■ **Task item**:
Output the line containing "after the line" exactly. Do the same for every line after it through the end of the material, and output nothing else.

■ **Data in this exercise**:

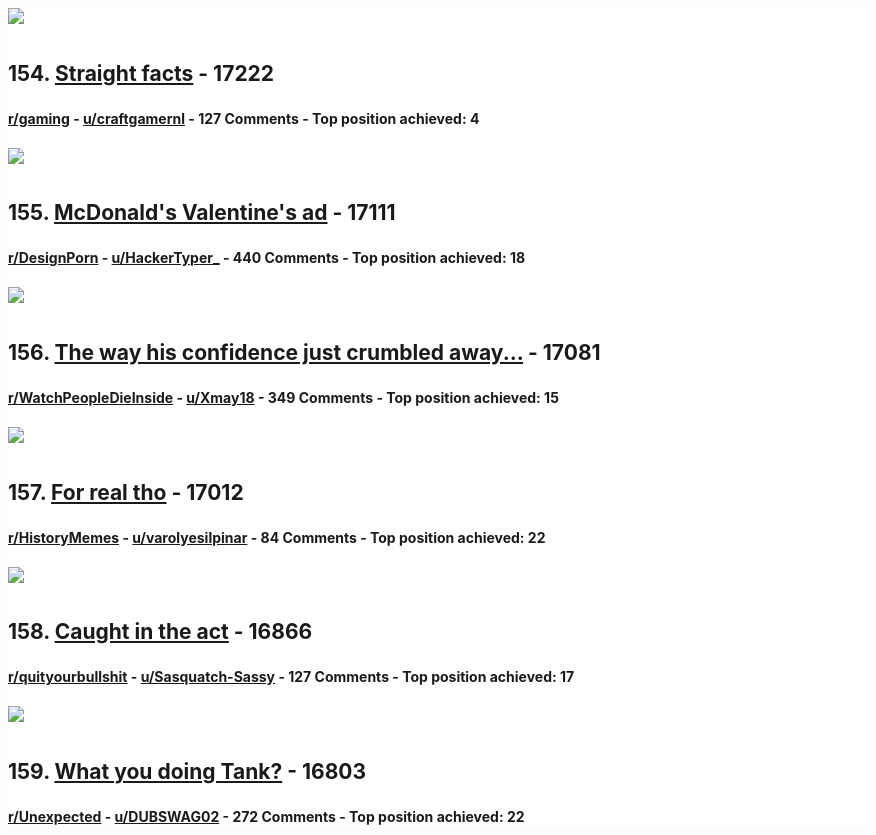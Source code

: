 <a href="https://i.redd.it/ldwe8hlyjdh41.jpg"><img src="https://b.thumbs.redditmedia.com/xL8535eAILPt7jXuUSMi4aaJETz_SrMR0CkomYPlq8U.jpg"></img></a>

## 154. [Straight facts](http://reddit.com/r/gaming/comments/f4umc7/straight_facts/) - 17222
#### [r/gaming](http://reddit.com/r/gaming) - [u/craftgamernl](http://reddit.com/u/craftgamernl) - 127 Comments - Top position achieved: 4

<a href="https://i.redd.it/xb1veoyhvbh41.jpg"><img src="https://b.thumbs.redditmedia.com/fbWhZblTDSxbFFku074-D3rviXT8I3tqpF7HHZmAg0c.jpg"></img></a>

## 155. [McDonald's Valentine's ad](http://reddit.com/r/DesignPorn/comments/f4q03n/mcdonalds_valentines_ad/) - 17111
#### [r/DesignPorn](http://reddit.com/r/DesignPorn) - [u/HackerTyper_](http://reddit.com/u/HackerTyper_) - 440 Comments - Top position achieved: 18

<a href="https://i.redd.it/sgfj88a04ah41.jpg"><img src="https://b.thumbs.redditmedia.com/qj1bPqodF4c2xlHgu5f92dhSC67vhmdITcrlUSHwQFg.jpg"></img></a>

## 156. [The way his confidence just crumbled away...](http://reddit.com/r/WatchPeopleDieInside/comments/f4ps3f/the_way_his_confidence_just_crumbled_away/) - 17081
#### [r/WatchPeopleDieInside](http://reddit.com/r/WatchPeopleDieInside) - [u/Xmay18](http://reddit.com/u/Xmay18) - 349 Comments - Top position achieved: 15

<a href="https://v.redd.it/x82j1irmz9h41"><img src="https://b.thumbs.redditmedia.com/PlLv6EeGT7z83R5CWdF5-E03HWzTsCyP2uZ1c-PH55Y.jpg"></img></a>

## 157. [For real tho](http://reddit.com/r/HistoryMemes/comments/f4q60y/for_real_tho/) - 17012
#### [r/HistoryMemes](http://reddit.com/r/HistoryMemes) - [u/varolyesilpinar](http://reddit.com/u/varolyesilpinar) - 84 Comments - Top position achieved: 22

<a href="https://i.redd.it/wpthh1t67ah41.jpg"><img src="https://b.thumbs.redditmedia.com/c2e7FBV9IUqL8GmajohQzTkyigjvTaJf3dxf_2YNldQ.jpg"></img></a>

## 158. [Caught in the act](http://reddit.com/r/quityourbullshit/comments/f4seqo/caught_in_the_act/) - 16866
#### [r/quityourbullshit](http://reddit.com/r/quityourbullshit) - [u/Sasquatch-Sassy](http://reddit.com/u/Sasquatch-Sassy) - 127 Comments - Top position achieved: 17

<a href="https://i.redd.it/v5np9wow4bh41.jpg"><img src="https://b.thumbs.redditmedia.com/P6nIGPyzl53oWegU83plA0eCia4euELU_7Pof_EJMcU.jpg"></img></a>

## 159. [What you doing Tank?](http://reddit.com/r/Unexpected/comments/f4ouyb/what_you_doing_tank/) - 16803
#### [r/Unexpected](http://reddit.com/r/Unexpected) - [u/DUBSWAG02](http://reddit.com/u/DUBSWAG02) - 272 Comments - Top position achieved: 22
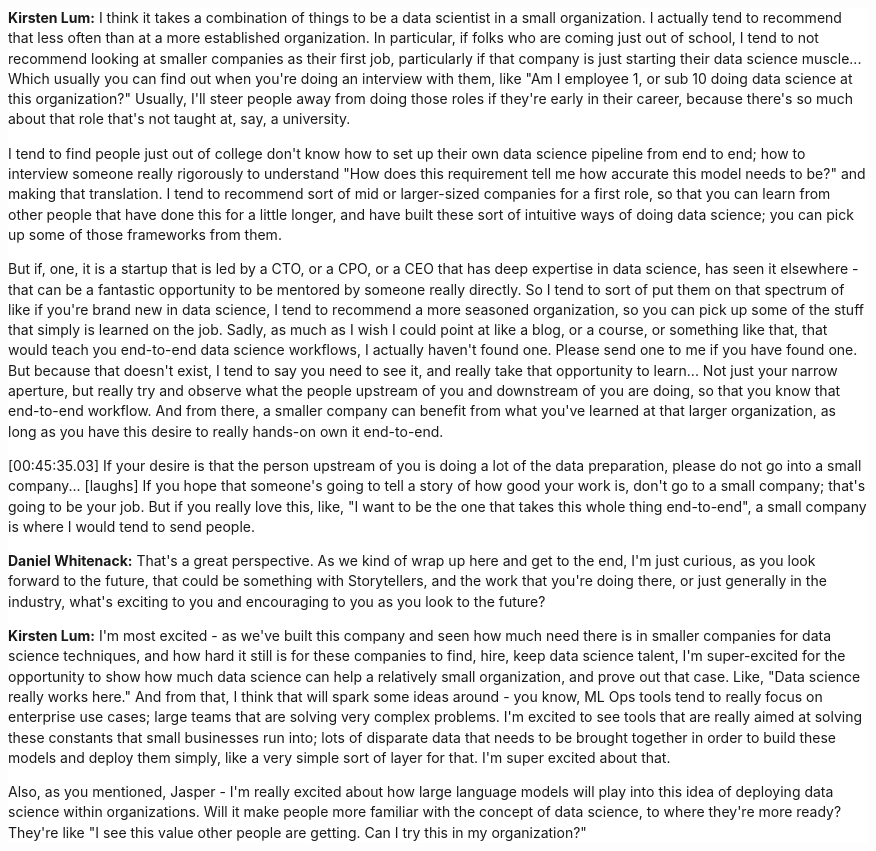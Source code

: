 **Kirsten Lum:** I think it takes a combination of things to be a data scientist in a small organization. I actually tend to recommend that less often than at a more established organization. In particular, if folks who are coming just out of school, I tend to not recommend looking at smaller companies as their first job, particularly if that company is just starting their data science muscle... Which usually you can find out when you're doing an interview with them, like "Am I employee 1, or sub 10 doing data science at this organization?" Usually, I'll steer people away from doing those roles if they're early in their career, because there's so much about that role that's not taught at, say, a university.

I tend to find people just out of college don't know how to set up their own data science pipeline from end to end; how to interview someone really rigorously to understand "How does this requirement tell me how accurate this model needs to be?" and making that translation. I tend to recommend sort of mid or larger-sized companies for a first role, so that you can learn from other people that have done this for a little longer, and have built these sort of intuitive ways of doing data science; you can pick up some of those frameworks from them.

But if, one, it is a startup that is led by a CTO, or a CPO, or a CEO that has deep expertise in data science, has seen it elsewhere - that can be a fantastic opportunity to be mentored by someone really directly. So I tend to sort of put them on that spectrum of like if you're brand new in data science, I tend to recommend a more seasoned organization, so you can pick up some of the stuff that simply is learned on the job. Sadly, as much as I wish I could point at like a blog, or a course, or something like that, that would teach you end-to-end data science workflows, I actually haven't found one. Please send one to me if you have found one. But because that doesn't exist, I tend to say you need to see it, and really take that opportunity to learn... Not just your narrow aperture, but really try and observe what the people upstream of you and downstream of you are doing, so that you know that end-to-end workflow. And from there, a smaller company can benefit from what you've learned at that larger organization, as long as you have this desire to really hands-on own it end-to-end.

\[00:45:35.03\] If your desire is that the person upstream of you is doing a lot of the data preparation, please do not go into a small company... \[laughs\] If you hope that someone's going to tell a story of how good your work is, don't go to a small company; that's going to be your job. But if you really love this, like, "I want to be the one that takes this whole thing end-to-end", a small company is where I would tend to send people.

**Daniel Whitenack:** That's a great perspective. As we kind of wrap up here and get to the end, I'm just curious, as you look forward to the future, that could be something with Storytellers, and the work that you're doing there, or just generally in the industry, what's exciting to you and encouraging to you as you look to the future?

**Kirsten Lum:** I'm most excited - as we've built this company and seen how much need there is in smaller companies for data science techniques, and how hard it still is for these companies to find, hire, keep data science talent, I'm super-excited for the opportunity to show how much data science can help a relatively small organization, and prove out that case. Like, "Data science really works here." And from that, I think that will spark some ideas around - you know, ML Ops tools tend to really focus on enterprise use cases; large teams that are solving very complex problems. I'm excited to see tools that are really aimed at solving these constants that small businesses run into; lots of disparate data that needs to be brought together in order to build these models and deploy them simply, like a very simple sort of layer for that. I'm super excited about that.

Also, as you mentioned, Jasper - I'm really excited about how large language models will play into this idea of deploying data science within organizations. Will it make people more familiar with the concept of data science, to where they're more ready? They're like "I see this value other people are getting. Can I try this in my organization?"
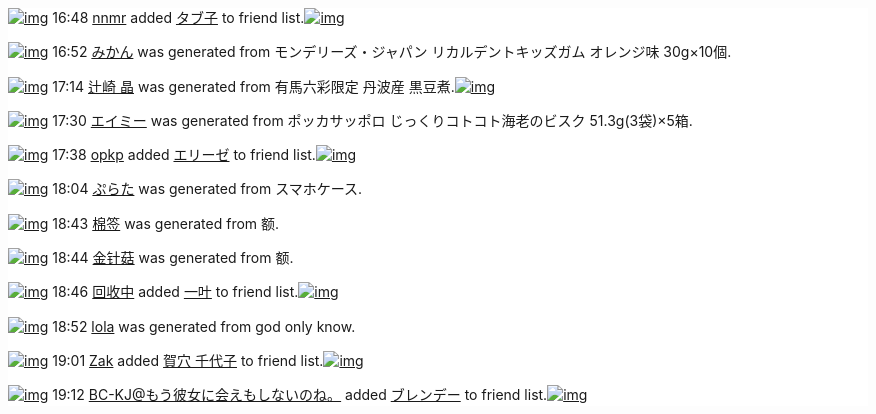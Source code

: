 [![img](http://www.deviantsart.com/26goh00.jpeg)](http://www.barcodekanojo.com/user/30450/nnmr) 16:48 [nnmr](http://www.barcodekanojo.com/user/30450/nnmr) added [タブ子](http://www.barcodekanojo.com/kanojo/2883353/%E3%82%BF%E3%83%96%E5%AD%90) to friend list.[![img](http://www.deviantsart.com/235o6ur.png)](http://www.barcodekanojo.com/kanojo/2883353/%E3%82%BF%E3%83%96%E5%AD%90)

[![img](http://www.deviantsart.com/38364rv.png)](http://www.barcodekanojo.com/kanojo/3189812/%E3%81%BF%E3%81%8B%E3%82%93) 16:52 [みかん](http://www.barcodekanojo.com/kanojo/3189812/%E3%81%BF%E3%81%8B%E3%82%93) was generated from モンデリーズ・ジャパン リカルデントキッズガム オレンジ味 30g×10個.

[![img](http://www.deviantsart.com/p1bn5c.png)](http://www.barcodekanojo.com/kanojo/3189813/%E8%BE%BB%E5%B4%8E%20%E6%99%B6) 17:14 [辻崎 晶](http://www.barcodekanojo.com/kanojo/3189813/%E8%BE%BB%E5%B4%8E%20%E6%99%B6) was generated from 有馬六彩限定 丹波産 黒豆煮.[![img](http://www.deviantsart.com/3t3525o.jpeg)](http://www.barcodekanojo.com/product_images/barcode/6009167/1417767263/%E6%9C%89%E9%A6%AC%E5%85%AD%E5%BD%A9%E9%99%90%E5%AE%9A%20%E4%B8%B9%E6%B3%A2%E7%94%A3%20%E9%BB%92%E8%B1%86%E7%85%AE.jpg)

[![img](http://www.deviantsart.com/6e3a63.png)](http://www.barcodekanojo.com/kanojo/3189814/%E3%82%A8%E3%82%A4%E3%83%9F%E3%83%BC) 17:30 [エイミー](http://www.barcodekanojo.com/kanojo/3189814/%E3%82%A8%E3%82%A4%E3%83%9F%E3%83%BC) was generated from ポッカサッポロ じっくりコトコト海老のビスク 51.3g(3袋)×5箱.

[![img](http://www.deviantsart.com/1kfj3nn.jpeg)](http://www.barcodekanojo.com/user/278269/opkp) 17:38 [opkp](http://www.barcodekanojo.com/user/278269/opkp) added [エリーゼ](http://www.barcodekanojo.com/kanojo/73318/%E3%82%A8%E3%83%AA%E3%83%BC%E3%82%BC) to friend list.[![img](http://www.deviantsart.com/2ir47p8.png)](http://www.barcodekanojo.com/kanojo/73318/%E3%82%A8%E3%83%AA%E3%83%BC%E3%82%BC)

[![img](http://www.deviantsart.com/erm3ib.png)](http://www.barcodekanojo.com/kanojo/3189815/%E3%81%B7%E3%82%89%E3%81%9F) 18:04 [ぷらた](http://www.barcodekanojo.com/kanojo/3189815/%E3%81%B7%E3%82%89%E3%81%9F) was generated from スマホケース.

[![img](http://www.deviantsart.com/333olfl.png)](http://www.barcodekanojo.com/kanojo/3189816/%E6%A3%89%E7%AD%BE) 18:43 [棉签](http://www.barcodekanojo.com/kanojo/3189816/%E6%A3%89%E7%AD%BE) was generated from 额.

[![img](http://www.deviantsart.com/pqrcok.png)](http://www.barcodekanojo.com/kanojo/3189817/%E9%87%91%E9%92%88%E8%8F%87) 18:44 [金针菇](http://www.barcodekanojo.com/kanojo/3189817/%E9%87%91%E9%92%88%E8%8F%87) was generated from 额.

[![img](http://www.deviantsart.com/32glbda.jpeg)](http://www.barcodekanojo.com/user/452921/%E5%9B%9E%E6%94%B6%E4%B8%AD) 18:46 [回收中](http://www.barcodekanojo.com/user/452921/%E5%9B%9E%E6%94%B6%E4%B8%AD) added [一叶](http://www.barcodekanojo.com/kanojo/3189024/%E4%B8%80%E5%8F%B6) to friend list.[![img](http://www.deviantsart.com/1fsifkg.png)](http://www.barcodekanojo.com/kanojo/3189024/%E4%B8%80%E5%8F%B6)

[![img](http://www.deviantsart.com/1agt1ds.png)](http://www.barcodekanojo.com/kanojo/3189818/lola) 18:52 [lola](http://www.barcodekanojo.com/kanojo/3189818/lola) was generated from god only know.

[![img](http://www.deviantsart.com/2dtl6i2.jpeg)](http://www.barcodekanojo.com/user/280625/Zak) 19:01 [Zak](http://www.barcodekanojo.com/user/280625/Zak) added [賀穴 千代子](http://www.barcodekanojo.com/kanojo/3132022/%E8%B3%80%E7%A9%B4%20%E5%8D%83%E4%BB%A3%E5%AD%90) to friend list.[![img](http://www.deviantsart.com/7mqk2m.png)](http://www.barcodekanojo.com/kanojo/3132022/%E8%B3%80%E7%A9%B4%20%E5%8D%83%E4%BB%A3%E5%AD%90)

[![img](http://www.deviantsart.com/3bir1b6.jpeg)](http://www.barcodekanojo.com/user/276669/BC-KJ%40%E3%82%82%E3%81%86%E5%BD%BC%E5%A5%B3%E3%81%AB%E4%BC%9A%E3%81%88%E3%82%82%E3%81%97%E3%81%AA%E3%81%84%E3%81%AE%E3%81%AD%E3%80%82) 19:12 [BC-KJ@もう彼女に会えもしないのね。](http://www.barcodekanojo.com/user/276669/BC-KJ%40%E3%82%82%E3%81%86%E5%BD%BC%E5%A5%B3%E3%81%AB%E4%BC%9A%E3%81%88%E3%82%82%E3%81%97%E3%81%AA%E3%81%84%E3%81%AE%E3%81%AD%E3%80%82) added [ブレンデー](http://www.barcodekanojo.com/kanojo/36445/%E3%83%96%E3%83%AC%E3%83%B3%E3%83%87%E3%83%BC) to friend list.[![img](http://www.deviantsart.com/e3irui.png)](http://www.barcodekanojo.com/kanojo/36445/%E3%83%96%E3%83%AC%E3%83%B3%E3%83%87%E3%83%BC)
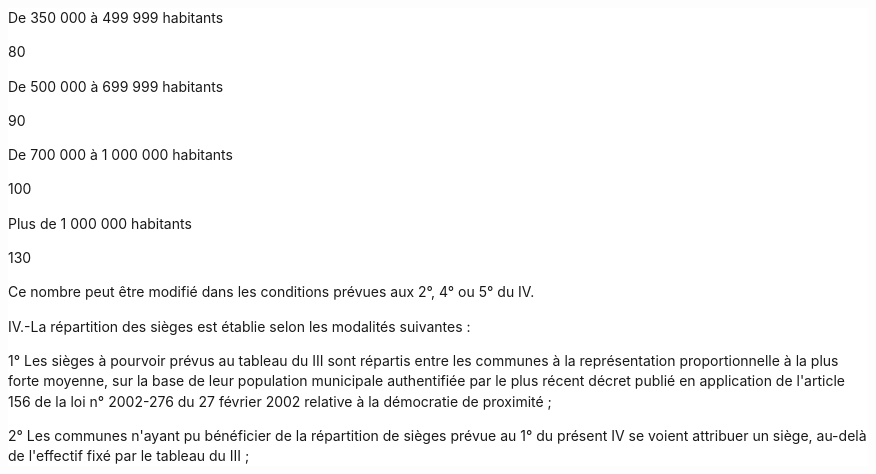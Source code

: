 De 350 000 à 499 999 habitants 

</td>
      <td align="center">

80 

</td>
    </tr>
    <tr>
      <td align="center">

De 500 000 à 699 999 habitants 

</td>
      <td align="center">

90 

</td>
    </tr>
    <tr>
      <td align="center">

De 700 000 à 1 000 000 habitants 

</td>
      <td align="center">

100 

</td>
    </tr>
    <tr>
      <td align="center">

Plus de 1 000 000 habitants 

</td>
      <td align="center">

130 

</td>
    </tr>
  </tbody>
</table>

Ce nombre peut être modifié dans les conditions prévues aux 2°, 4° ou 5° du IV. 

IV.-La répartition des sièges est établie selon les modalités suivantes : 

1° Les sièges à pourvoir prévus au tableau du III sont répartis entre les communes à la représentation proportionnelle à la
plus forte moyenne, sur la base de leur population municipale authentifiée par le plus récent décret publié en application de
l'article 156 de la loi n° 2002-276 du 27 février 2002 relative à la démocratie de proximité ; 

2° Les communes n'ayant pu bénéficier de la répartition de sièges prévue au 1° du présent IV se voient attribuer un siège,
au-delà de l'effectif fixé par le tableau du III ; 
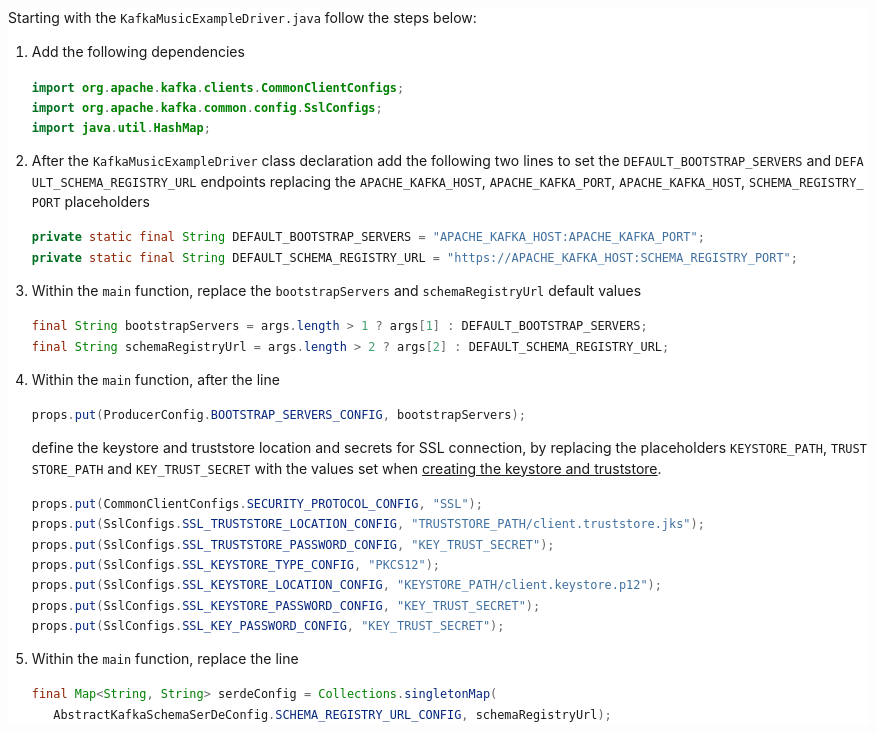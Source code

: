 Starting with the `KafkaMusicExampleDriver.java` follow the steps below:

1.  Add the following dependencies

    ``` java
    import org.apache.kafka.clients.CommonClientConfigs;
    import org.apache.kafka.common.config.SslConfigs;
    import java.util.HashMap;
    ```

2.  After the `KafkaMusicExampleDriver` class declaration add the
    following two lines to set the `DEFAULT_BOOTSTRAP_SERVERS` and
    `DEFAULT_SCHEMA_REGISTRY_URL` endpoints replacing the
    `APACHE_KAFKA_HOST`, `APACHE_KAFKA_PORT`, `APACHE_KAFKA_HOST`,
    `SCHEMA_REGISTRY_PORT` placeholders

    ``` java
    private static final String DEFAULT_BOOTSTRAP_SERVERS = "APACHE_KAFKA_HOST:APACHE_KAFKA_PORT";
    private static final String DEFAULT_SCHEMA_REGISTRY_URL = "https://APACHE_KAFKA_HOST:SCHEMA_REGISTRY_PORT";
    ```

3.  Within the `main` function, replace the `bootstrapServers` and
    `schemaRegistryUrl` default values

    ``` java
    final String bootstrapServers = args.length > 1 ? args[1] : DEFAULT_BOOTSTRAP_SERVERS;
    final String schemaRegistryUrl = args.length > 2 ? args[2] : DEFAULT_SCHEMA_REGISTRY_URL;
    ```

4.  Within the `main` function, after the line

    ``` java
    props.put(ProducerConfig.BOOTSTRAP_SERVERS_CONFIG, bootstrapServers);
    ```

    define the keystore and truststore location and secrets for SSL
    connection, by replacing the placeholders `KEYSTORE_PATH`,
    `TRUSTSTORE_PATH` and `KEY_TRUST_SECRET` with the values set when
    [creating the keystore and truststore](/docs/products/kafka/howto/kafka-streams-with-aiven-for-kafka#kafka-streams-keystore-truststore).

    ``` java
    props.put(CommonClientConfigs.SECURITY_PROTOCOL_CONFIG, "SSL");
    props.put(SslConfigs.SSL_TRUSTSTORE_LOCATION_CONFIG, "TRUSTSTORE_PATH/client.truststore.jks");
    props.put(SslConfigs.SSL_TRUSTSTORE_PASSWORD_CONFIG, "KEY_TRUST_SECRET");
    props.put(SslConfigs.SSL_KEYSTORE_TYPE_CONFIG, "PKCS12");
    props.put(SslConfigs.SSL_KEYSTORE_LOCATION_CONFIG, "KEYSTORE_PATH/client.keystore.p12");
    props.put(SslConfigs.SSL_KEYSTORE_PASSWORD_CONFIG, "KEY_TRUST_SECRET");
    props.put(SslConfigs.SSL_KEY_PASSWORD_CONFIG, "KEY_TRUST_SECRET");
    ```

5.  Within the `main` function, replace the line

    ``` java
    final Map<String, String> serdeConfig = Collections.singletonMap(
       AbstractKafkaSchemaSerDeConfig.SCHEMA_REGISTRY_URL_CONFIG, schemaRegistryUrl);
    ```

■ **Answer to this task**:
4.  Within the `main` function, after the line

    ``` java
    props.put(ProducerConfig.BOOTSTRAP_SERVERS_CONFIG, bootstrapServers);
    ```

    define the keystore and truststore location and secrets for SSL
    connection, by replacing the placeholders `KEYSTORE_PATH`,
    `TRUSTSTORE_PATH` and `KEY_TRUST_SECRET` with the values set when
    [creating the keystore and truststore](/docs/products/kafka/howto/kafka-streams-with-aiven-for-kafka#kafka-streams-keystore-truststore).

    ``` java
    props.put(CommonClientConfigs.SECURITY_PROTOCOL_CONFIG, "SSL");
    props.put(SslConfigs.SSL_TRUSTSTORE_LOCATION_CONFIG, "TRUSTSTORE_PATH/client.truststore.jks");
    props.put(SslConfigs.SSL_TRUSTSTORE_PASSWORD_CONFIG, "KEY_TRUST_SECRET");
    props.put(SslConfigs.SSL_KEYSTORE_TYPE_CONFIG, "PKCS12");
    props.put(SslConfigs.SSL_KEYSTORE_LOCATION_CONFIG, "KEYSTORE_PATH/client.keystore.p12");
    props.put(SslConfigs.SSL_KEYSTORE_PASSWORD_CONFIG, "KEY_TRUST_SECRET");
    props.put(SslConfigs.SSL_KEY_PASSWORD_CONFIG, "KEY_TRUST_SECRET");
    ```

5.  Within the `main` function, replace the line

    ``` java
    final Map<String, String> serdeConfig = Collections.singletonMap(
       AbstractKafkaSchemaSerDeConfig.SCHEMA_REGISTRY_URL_CONFIG, schemaRegistryUrl);
    ```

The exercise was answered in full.